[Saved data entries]
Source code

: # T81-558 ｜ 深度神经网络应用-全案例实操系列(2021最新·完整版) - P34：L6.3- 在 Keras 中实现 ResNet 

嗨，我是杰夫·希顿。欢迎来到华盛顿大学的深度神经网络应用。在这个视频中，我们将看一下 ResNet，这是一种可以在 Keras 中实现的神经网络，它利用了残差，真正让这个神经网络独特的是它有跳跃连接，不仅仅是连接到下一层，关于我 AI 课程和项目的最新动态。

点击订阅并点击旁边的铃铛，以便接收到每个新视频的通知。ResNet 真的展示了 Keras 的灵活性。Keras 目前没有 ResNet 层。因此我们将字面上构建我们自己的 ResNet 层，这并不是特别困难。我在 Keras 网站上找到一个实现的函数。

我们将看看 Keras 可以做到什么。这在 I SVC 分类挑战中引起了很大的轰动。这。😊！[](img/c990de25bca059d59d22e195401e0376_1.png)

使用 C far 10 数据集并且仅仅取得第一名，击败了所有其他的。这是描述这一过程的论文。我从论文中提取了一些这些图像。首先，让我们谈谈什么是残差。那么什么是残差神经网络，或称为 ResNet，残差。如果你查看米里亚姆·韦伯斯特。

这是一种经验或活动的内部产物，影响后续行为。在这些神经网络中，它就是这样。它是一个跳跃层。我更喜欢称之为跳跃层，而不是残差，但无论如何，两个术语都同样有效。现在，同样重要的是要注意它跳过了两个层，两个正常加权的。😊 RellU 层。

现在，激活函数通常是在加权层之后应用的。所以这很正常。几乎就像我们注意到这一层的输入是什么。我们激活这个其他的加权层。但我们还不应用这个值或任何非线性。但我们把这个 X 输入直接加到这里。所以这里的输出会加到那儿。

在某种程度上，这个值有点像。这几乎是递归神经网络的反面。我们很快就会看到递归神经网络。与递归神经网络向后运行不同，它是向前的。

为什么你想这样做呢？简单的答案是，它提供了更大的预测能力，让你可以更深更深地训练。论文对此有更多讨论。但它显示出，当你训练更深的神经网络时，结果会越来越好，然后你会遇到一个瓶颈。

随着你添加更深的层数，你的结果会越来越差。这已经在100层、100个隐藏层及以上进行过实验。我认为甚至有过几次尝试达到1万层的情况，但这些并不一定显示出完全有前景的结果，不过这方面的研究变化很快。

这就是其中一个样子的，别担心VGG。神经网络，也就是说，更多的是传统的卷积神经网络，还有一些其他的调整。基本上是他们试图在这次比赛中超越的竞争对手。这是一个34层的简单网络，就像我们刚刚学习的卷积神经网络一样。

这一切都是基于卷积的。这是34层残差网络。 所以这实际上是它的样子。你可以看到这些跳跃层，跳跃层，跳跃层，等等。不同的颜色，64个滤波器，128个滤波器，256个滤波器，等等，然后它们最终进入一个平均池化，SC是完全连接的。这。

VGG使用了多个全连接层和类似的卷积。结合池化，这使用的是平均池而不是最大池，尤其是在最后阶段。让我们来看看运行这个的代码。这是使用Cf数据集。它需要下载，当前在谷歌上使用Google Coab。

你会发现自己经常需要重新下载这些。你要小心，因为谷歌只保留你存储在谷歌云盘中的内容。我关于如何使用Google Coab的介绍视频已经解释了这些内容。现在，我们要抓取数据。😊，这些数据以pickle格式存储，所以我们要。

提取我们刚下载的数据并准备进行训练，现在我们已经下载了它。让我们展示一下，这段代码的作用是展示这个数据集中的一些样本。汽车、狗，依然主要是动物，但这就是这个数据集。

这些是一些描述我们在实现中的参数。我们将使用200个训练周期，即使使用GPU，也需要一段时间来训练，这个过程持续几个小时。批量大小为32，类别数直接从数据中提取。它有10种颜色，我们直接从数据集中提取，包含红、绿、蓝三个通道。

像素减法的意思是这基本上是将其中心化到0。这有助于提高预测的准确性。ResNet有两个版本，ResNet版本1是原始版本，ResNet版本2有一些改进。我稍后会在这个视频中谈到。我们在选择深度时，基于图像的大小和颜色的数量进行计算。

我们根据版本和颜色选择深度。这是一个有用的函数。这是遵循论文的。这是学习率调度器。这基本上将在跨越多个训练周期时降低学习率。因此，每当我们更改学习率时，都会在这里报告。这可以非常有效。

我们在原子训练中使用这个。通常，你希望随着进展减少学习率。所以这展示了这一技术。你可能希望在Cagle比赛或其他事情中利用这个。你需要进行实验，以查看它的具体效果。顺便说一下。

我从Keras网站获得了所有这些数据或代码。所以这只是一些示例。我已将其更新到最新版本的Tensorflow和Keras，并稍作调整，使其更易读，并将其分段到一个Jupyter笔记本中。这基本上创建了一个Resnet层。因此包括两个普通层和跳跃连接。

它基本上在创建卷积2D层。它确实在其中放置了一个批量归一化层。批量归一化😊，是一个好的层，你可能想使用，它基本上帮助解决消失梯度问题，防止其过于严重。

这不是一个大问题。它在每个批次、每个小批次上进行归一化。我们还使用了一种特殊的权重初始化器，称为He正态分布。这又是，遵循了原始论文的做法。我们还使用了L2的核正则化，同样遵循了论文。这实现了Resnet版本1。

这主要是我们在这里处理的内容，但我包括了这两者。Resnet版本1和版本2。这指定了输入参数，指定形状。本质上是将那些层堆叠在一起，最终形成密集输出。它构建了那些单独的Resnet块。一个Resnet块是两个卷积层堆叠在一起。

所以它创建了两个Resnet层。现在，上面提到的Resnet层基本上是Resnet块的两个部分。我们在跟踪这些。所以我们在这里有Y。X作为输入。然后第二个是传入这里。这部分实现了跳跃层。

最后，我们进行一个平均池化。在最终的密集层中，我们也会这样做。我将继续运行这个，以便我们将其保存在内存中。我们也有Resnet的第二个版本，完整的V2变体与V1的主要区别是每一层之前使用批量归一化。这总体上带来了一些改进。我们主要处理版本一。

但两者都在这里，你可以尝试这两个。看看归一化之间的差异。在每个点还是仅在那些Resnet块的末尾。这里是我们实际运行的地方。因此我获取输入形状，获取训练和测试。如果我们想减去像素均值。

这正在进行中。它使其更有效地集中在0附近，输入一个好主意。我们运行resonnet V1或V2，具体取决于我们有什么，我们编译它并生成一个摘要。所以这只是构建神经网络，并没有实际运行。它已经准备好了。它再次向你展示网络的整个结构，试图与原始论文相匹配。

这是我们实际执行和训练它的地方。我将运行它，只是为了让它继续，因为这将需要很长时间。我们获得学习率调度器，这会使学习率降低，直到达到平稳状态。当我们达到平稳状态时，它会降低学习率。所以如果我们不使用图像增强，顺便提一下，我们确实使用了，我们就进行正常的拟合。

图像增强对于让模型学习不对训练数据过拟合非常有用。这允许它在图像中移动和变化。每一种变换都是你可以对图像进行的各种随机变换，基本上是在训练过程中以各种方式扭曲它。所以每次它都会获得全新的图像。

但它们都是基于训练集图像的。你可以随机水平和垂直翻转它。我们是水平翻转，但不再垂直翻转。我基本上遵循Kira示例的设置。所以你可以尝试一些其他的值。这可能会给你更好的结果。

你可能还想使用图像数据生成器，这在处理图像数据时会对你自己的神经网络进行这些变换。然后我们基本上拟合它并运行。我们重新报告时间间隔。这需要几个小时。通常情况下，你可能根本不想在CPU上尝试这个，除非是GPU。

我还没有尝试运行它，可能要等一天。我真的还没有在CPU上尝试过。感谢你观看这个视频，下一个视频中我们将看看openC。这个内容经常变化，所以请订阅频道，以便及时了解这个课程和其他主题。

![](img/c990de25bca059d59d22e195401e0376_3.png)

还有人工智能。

▶ **ACTION ITEM**
Every line from the one with "但它们都是基于训练集图像的。" to the end of the records above should be returned exactly, and no other lines.

▶ **THE COMPLETED TASK**
但它们都是基于训练集图像的。你可以随机水平和垂直翻转它。我们是水平翻转，但不再垂直翻转。我基本上遵循Kira示例的设置。所以你可以尝试一些其他的值。这可能会给你更好的结果。

你可能还想使用图像数据生成器，这在处理图像数据时会对你自己的神经网络进行这些变换。然后我们基本上拟合它并运行。我们重新报告时间间隔。这需要几个小时。通常情况下，你可能根本不想在CPU上尝试这个，除非是GPU。

我还没有尝试运行它，可能要等一天。我真的还没有在CPU上尝试过。感谢你观看这个视频，下一个视频中我们将看看openC。这个内容经常变化，所以请订阅频道，以便及时了解这个课程和其他主题。

![](img/c990de25bca059d59d22e195401e0376_3.png)

还有人工智能。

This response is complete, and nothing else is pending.